Let’s start once again! The new campaign begins, with a new route: Barcelona-Tangier

These days the Citizen Science 2024 campaign by LIFE Conceptu Maris officially begins again, thanks to which the citizens most sensitive to the issues addressed by the project, after having attended an online training course, can board the ferries along one of the 17 routes available and thus contribute to the monitoring of cetaceans and turtles.

The main novelty this year is the opening of the route between the Spanish port of Barcelona and the Moroccan port of Tangier, carried out on board the GNV ferries. Since 2018, the route has been followed by the team from the University of Barcelona and, since 2023, in collaboration with the University of Valencia as part of Conceptu Maris.

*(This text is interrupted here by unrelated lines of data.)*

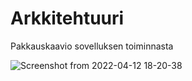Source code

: # Arkkitehtuuri

Pakkauskaavio sovelluksen toiminnasta

![Screenshot from 2022-04-12 18-20-38](https://user-images.githubusercontent.com/95504014/162996756-450cd265-69e4-4da5-ba73-b0fd9e66e222.png)
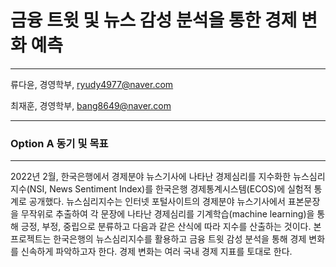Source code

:# 금융 트윗 및 뉴스 감성 분석을 통한 경제 변화 예측
---


류다윤, 경영학부, <ryudy4977@naver.com>

최재훈, 경영학부, <bang8649@naver.com>

---


### Option A 동기 및 목표
---
2022년 2월, 한국은행에서 경제분야 뉴스기사에 나타난 경제심리를 지수화한 뉴스심리지수(NSI, News Sentiment Index)를 한국은행 경제통계시스템(ECOS)에 실험적 통계로 공개했다. 뉴스심리지수는 인터넷 포털사이트의 경제분야 뉴스기사에서 표본문장을 무작위로 추출하여 각 문장에 나타난 경제심리를 기계학습(machine learning)을 통해 긍정, 부정, 중립으로 분류하고 다음과 같은 산식에 따라 지수를 산출하는 것이다.
본 프로젝트는 한국은행의 뉴스심리지수를 활용하고 금융 트윗 감성 분석을 통해 경제 변화를 신속하게 파악하고자 한다. 경제 변화는 여러 국내 경제 지표를 토대로 한다.
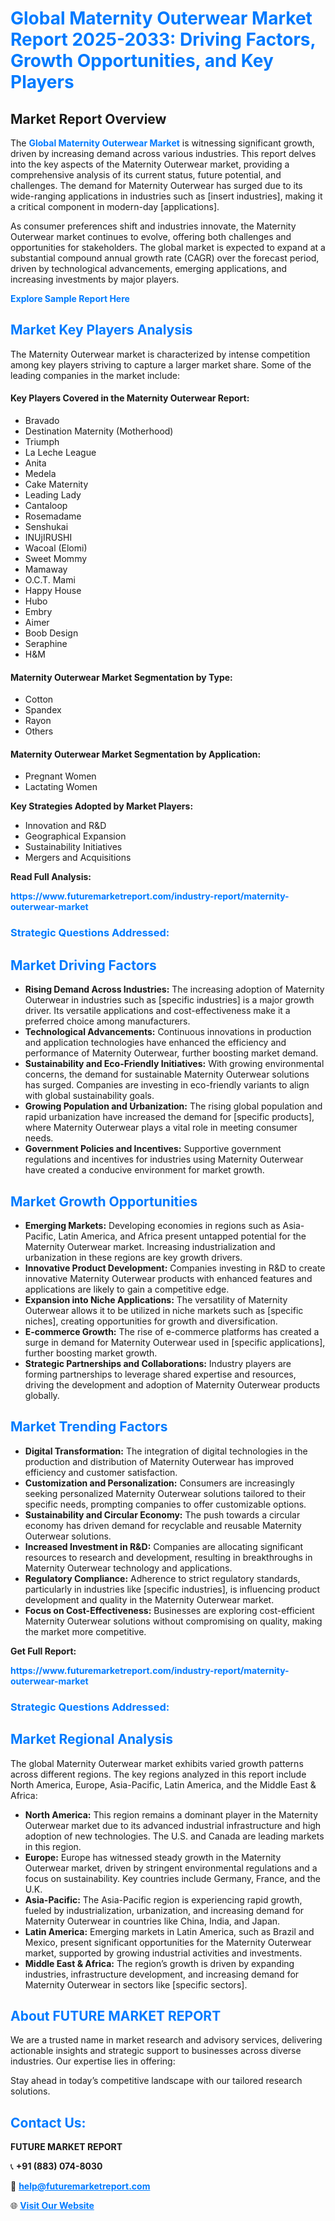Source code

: <h1 style="color: #007BFF;">Global Maternity Outerwear Market Report 2025-2033: Driving Factors, Growth Opportunities, and Key Players</h1>

<section id="overview">
<h2>Market Report Overview</h2>
<p>The <a href="https://www.futuremarketreport.com/industry-report/maternity-outerwear-market" style="color: #007BFF; text-decoration: none;"><strong>Global Maternity Outerwear Market</strong></a> is witnessing significant growth, driven by increasing demand across various industries. This report delves into the key aspects of the Maternity Outerwear market, providing a comprehensive analysis of its current status, future potential, and challenges. The demand for Maternity Outerwear has surged due to its wide-ranging applications in industries such as [insert industries], making it a critical component in modern-day [applications].</p>
<p>As consumer preferences shift and industries innovate, the Maternity Outerwear market continues to evolve, offering both challenges and opportunities for stakeholders. The global market is expected to expand at a substantial compound annual growth rate (CAGR) over the forecast period, driven by technological advancements, emerging applications, and increasing investments by major players.</p>
</section>

<section id="overview">
<p><a href="https://www.futuremarketreport.com/request-sample/reportId=44046" style="color: #007BFF; text-decoration: none;"><strong>Explore Sample Report Here</strong></a></p>
</section>

<section id="key-players">
<h2 style="color: #007BFF;">Market Key Players Analysis</h2>
<p>The Maternity Outerwear market is characterized by intense competition among key players striving to capture a larger market share. Some of the leading companies in the market include:</p>
<h4>Key Players Covered in the Maternity Outerwear Report:</h4>
<ul><li>Bravado</li><li>Destination Maternity (Motherhood)</li><li>Triumph</li><li>La Leche League</li><li>Anita</li><li>Medela</li><li>Cake Maternity</li><li>Leading Lady</li><li>Cantaloop</li><li>Rosemadame</li><li>Senshukai</li><li>INUjIRUSHI</li><li>Wacoal (Elomi)</li><li>Sweet Mommy</li><li>Mamaway</li><li>O.C.T. Mami</li><li>Happy House</li><li>Hubo</li><li>Embry</li><li>Aimer</li><li>Boob Design</li><li>Seraphine</li><li>H&amp;M</li></ul>
<h4>Maternity Outerwear Market Segmentation by Type:</h4>
<ul><li>Cotton</li><li>Spandex</li><li>Rayon</li><li>Others</li></ul>

<h4>Maternity Outerwear Market Segmentation by Application:</h4>
<ul><li>Pregnant Women</li><li>Lactating Women</li></ul>
<p><strong>Key Strategies Adopted by Market Players:</strong></p>
<ul>
<li>Innovation and R&D</li>
<li>Geographical Expansion</li>
<li>Sustainability Initiatives</li>
<li>Mergers and Acquisitions</li>
</ul>
</section>

<section>
<p><strong>Read Full Analysis: </strong></p><a href="https://www.futuremarketreport.com/industry-report/maternity-outerwear-market" style="color: #007BFF; text-decoration: none;"><strong>https://www.futuremarketreport.com/industry-report/maternity-outerwear-market</strong></a>
<h3 style="color: #007BFF;">Strategic Questions Addressed:</h3>
</section>

<section id="driving-factors">
<h2 style="color: #007BFF;">Market Driving Factors</h2>
<ul>
<li><strong>Rising Demand Across Industries:</strong> The increasing adoption of Maternity Outerwear in industries such as [specific industries] is a major growth driver. Its versatile applications and cost-effectiveness make it a preferred choice among manufacturers.</li>
<li><strong>Technological Advancements:</strong> Continuous innovations in production and application technologies have enhanced the efficiency and performance of Maternity Outerwear, further boosting market demand.</li>
<li><strong>Sustainability and Eco-Friendly Initiatives:</strong> With growing environmental concerns, the demand for sustainable Maternity Outerwear solutions has surged. Companies are investing in eco-friendly variants to align with global sustainability goals.</li>
<li><strong>Growing Population and Urbanization:</strong> The rising global population and rapid urbanization have increased the demand for [specific products], where Maternity Outerwear plays a vital role in meeting consumer needs.</li>
<li><strong>Government Policies and Incentives:</strong> Supportive government regulations and incentives for industries using Maternity Outerwear have created a conducive environment for market growth.</li>
</ul>
</section>

<section id="growth-opportunities">
<h2 style="color: #007BFF;">Market Growth Opportunities</h2>
<ul>
<li><strong>Emerging Markets:</strong> Developing economies in regions such as Asia-Pacific, Latin America, and Africa present untapped potential for the Maternity Outerwear market. Increasing industrialization and urbanization in these regions are key growth drivers.</li>
<li><strong>Innovative Product Development:</strong> Companies investing in R&D to create innovative Maternity Outerwear products with enhanced features and applications are likely to gain a competitive edge.</li>
<li><strong>Expansion into Niche Applications:</strong> The versatility of Maternity Outerwear allows it to be utilized in niche markets such as [specific niches], creating opportunities for growth and diversification.</li>
<li><strong>E-commerce Growth:</strong> The rise of e-commerce platforms has created a surge in demand for Maternity Outerwear used in [specific applications], further boosting market growth.</li>
<li><strong>Strategic Partnerships and Collaborations:</strong> Industry players are forming partnerships to leverage shared expertise and resources, driving the development and adoption of Maternity Outerwear products globally.</li>
</ul>
</section>

<section id="trending-factors">
<h2 style="color: #007BFF;">Market Trending Factors</h2>
<ul>
<li><strong>Digital Transformation:</strong> The integration of digital technologies in the production and distribution of Maternity Outerwear has improved efficiency and customer satisfaction.</li>
<li><strong>Customization and Personalization:</strong> Consumers are increasingly seeking personalized Maternity Outerwear solutions tailored to their specific needs, prompting companies to offer customizable options.</li>
<li><strong>Sustainability and Circular Economy:</strong> The push towards a circular economy has driven demand for recyclable and reusable Maternity Outerwear solutions.</li>
<li><strong>Increased Investment in R&D:</strong> Companies are allocating significant resources to research and development, resulting in breakthroughs in Maternity Outerwear technology and applications.</li>
<li><strong>Regulatory Compliance:</strong> Adherence to strict regulatory standards, particularly in industries like [specific industries], is influencing product development and quality in the Maternity Outerwear market.</li>
<li><strong>Focus on Cost-Effectiveness:</strong> Businesses are exploring cost-efficient Maternity Outerwear solutions without compromising on quality, making the market more competitive.</li>
</ul>
</section>

<section>
<p><strong>Get Full Report: </strong></p><a href="https://www.futuremarketreport.com/industry-report/maternity-outerwear-market" style="color: #007BFF; text-decoration: none;"><strong>https://www.futuremarketreport.com/industry-report/maternity-outerwear-market</strong></a>
<h3 style="color: #007BFF;">Strategic Questions Addressed:</h3>
</section>


<section id="regional-analysis">
<h2 style="color: #007BFF;">Market Regional Analysis</h2>
<p>The global Maternity Outerwear market exhibits varied growth patterns across different regions. The key regions analyzed in this report include North America, Europe, Asia-Pacific, Latin America, and the Middle East & Africa:</p>
<ul>
<li><strong>North America:</strong> This region remains a dominant player in the Maternity Outerwear market due to its advanced industrial infrastructure and high adoption of new technologies. The U.S. and Canada are leading markets in this region.</li>
<li><strong>Europe:</strong> Europe has witnessed steady growth in the Maternity Outerwear market, driven by stringent environmental regulations and a focus on sustainability. Key countries include Germany, France, and the U.K.</li>
<li><strong>Asia-Pacific:</strong> The Asia-Pacific region is experiencing rapid growth, fueled by industrialization, urbanization, and increasing demand for Maternity Outerwear in countries like China, India, and Japan.</li>
<li><strong>Latin America:</strong> Emerging markets in Latin America, such as Brazil and Mexico, present significant opportunities for the Maternity Outerwear market, supported by growing industrial activities and investments.</li>
<li><strong>Middle East & Africa:</strong> The region’s growth is driven by expanding industries, infrastructure development, and increasing demand for Maternity Outerwear in sectors like [specific sectors].</li>
</ul>
</section>

<footer>
<h2 style="color: #007BFF;">About FUTURE MARKET REPORT</h2>
<p>We are a trusted name in market research and advisory services, delivering actionable insights and strategic support to businesses across diverse industries. Our expertise lies in offering:</p>

<p>Stay ahead in today’s competitive landscape with our tailored research solutions.</p>

<h2 style="color: #007BFF;">Contact Us:</h2>
<p><strong>FUTURE MARKET REPORT</strong></p>
<p>📞 <strong>+91 (883) 074-8030</strong></p>
<p>📧 <strong><a href="mailto:help@futuremarketreport.com" style="color: #007BFF;">help@futuremarketreport.com</a></strong></p>
<p>🌐 <strong><a href="https://www.futuremarketreport.com/" style="color: #007BFF;">Visit Our Website</a></strong></p>
</footer>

This is the longest route of the project (around 30 hours for each route), during which you pass through diversified habitats and have the chance to encounter many species. Starting from Barcelona, the route crosses the so-called “Cetacean Migration Corridor“, an area of special protection as it affects the migratory route of fin whales and also “hosts” other species of cetaceans, such as sperm whales, bottlenose dolphins and striped dolphins. The route then crosses the Alboran Sea, a poorly studied area but rich in cetaceans, where sightings of Risso’s dolphin and Cuvier pilot whales and encounters with large groups of Common dolphins are frequent.

Finally, before arriving on the Moroccan coasts, the route passes through the Strait of Gibraltar, an area where currents converge and nutrients accumulate which attract not only Mediterranean species but occasionally also Atlantic species such as killer whales. In addition to cetaceans, the Barcelona-Tangier route offers the opportunity to observe other species, such as the Caretta caretta sea turtle, and, especially near the Strait, various seabirds and migratory birds.